Ditinjau dari ragam hias dan tata warnanya, batik Pekalongan dapat dikelompokkan menjadi tiga jenis yakni, kain batik encim yang menggambarkan ciri khas Cina, kain batik bergaya Belanda, dan kain batik pribumi.
Ketiga ragam jenis batik ini menunjukkan dialektika kebudayaan masyarakat Pekalongan dengan bangsa Timur dan Barat. Sejarah pergaulan itu turut mempengaruhi motif batik yang tercipta dan beredar.
“Sayangnya, berdasarkan penelitian yang kami lakukan, nilai filosofis batik pekalongan belum dianggap penting. Konsumen dan pengusaha cenderung menilai batik sebatas sebagai warisan budaya. Adapun nilai historis dan filosofisnya tidak dijelaskan secara detail,” katanya.

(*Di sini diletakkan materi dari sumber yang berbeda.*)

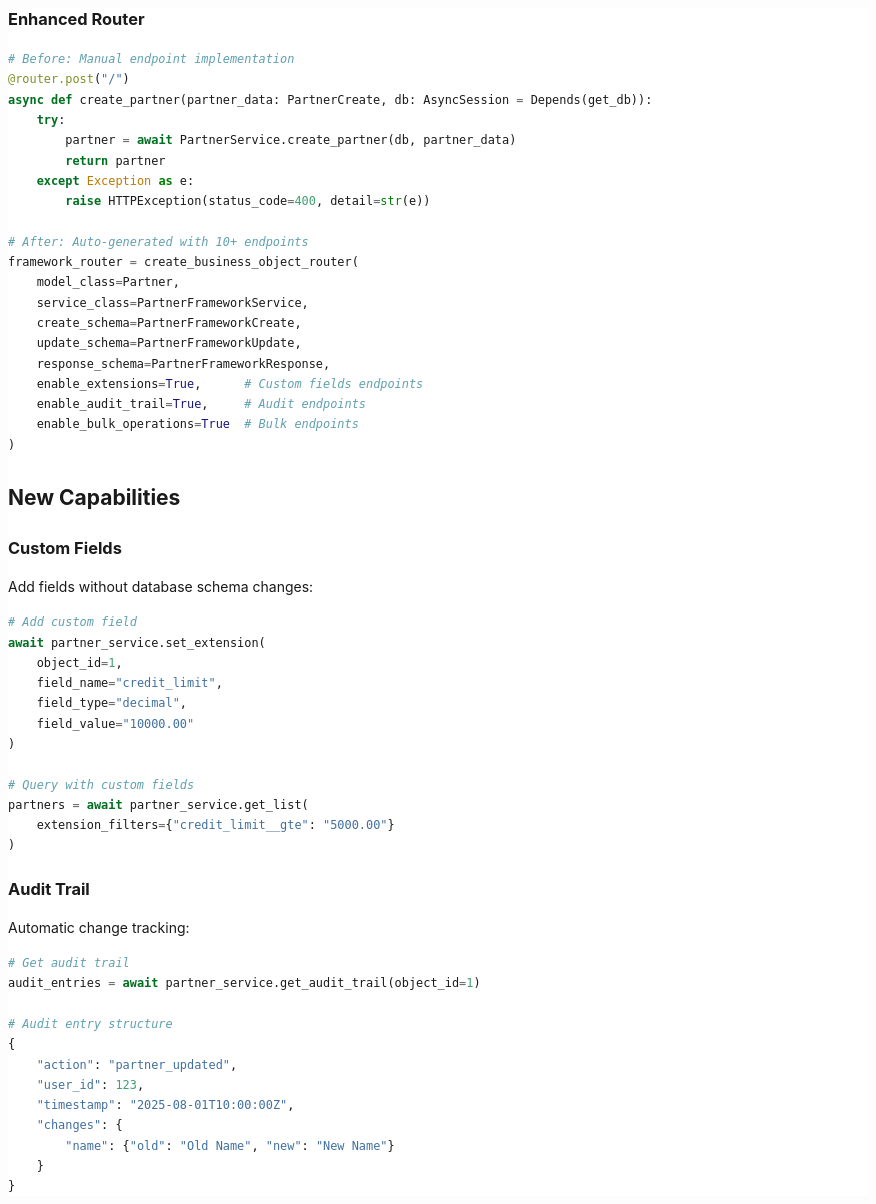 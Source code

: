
 ```python
```

### Enhanced Router
```python
# Before: Manual endpoint implementation
@router.post("/")
async def create_partner(partner_data: PartnerCreate, db: AsyncSession = Depends(get_db)):
    try:
        partner = await PartnerService.create_partner(db, partner_data)
        return partner
    except Exception as e:
        raise HTTPException(status_code=400, detail=str(e))

# After: Auto-generated with 10+ endpoints
framework_router = create_business_object_router(
    model_class=Partner,
    service_class=PartnerFrameworkService,
    create_schema=PartnerFrameworkCreate,
    update_schema=PartnerFrameworkUpdate,
    response_schema=PartnerFrameworkResponse,
    enable_extensions=True,      # Custom fields endpoints
    enable_audit_trail=True,     # Audit endpoints
    enable_bulk_operations=True  # Bulk endpoints
)
```

## New Capabilities

### Custom Fields
Add fields without database schema changes:
```python
# Add custom field
await partner_service.set_extension(
    object_id=1,
    field_name="credit_limit",
    field_type="decimal",
    field_value="10000.00"
)

# Query with custom fields
partners = await partner_service.get_list(
    extension_filters={"credit_limit__gte": "5000.00"}
)
```

### Audit Trail
Automatic change tracking:
```python
# Get audit trail
audit_entries = await partner_service.get_audit_trail(object_id=1)

# Audit entry structure
{
    "action": "partner_updated",
    "user_id": 123,
    "timestamp": "2025-08-01T10:00:00Z",
    "changes": {
        "name": {"old": "Old Name", "new": "New Name"}
    }
}
```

Oleh karena itu, timnya menyarankan, pemerintah segera merumuskan kebijakan agar nilai filosofis dijadikan keunggulan produk.
“Batik perlu dikembangkan sebagai benda estetis, bukan komoditas tekstil semata. Untuk menjaga nilai estetisnya tetap terjaga, perlu ada argumentasi historis dan filosofis yang menunjukkan eksistensi batik melampaui wujud fisiknya,” kata Mustangin.
Batik merupakan warisan budaya nenek moyang kita. Mari para generasi muda melestarikan batik dengan menciptakan motif2 baru yang sesuai dengan selera kaum muda.